= Hattie Horner Louthan =

American writer

Hattie Horner Louthan (1865 - 1950) was an American writer. She was the author of five books and contributed to newspapers and magazines.

==Early years and education==
Hattie Horner was born at Muscatine, Iowa, (Note: Quincy, Illinois is also reported.) but lived nearly all her life in Whitewater, Butler County, Kansas. She was a graduate of her town's high school, as well as of the class of 1883 of the Kansas State Normal School, Emporia, Kansas.

==Career==
Louthan taught for five years, and served as principal of the Arkansas City and El Dorado high schools.

She was editor of The Great Southwest: A Monthly Journal of Horticulture (San Diego, California) and a member of the staff of the Denver Republican (Denver, Colorado).

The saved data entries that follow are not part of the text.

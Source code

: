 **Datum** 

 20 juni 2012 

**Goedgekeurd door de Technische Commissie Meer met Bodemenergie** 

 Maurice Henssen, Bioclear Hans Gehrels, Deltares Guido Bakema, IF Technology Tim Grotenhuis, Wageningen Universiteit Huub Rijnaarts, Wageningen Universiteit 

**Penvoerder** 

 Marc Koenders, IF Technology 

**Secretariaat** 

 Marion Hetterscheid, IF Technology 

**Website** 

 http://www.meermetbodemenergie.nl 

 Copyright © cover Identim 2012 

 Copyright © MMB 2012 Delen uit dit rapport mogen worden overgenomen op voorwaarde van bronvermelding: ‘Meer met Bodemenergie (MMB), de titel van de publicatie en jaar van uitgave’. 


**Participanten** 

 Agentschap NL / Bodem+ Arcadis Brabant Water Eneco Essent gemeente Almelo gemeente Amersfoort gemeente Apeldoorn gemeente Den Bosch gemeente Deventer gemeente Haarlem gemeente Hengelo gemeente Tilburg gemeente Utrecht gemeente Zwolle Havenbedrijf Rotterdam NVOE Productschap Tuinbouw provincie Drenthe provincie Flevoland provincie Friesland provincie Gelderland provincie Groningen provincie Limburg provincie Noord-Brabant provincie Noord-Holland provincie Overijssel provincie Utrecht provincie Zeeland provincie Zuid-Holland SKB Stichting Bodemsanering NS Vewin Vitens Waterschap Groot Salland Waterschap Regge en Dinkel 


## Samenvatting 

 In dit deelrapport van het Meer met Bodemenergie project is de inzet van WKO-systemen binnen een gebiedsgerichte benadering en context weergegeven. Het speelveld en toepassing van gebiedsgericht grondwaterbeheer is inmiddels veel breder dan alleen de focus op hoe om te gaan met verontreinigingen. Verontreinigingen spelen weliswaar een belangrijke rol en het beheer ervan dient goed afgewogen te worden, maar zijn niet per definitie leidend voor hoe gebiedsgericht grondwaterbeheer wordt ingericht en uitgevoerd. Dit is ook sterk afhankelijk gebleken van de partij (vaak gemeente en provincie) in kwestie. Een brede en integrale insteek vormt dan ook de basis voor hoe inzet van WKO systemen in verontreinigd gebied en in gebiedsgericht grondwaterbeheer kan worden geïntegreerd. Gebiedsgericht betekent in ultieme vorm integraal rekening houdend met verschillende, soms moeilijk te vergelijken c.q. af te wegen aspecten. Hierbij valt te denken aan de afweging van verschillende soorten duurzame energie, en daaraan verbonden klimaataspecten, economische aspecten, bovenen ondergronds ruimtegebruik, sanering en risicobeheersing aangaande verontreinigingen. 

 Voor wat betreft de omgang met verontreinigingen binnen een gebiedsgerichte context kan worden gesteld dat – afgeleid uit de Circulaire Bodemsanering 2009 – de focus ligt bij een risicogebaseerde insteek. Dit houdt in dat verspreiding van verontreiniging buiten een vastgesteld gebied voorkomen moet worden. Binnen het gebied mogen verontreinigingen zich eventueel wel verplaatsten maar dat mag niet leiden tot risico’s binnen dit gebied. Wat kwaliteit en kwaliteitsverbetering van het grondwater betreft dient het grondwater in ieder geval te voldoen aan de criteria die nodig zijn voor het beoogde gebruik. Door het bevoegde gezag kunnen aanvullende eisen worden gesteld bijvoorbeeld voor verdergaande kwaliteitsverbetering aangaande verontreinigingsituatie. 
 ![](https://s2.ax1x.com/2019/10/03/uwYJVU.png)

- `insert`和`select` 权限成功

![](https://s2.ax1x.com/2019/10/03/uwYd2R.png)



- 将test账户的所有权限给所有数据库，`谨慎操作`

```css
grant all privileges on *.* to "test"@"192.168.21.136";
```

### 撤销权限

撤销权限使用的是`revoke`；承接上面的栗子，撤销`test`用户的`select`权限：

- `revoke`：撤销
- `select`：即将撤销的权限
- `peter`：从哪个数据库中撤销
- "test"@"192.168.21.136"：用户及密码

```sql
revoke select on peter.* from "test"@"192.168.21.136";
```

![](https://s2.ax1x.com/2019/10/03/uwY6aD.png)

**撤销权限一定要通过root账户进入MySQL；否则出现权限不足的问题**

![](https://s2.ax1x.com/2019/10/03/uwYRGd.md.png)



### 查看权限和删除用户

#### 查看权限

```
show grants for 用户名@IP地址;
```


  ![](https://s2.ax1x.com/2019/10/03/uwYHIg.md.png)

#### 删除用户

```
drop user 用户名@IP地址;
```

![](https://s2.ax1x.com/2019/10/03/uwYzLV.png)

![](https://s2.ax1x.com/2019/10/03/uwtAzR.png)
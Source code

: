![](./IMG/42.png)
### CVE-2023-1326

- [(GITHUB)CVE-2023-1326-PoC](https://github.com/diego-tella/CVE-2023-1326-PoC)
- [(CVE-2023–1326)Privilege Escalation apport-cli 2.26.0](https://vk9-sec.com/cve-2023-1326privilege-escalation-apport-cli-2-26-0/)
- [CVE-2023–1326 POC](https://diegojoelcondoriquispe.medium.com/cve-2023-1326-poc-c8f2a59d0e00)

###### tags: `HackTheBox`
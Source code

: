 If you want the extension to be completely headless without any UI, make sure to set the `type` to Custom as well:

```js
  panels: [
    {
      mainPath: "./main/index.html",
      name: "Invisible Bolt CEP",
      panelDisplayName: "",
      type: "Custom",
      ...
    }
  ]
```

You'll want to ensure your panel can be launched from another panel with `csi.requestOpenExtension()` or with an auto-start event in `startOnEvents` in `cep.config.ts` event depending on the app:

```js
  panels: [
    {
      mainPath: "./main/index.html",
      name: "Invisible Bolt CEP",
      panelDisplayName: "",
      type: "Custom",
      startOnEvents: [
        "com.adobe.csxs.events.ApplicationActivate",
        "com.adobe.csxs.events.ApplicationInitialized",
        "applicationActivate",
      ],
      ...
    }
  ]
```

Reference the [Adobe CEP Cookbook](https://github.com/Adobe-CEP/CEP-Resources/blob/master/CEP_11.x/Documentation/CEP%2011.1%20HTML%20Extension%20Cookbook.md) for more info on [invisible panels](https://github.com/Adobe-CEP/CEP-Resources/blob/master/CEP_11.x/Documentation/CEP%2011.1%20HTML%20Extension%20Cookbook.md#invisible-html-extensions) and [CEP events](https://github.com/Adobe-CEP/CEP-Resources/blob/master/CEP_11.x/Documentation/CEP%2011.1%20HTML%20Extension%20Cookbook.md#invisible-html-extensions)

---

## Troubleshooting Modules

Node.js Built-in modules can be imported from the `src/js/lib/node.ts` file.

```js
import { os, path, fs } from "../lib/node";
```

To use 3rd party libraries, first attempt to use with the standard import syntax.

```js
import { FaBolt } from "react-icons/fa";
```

Her first volume of poems came out in 1885; the next year, "Some Reasons For Our Choice." "Not At Home," a book of travels, was published in 1889; "Collection of Kansas Poetry," in 1891; and "Thoughts Adrift," in 1902. State fame came to her when her "Kansas: 1874-1884" was published. It was written as the last train for the relief of the Ohio flood sufferers left the depot at El Dorado, aud was a comparison between the grasshopper year and the present time of plenty. It was through the medium of her "Letters" written while traveling for her health during vacation, and comprising four series, from Wisconsin, New Orleans, Colorado, New Mexico and California. While engaged in writing these letters, the Kansas Publishing House issued the first volume of poems; it was successful. In January, 1889, her "Letters" were published in book form, under the suggestive title of "Not at Home."

==Personal life==
Louthan was member of the Authors' and Artists' Club of Kansas. She married Overton Earl Louthan (1868-1906). She died in 1950 and is buried at Brainerd Cemetery, Brainerd, Kansas.

The Hattie Horner Louthan Collection is held by the Emporia State University Special Collections and Archives.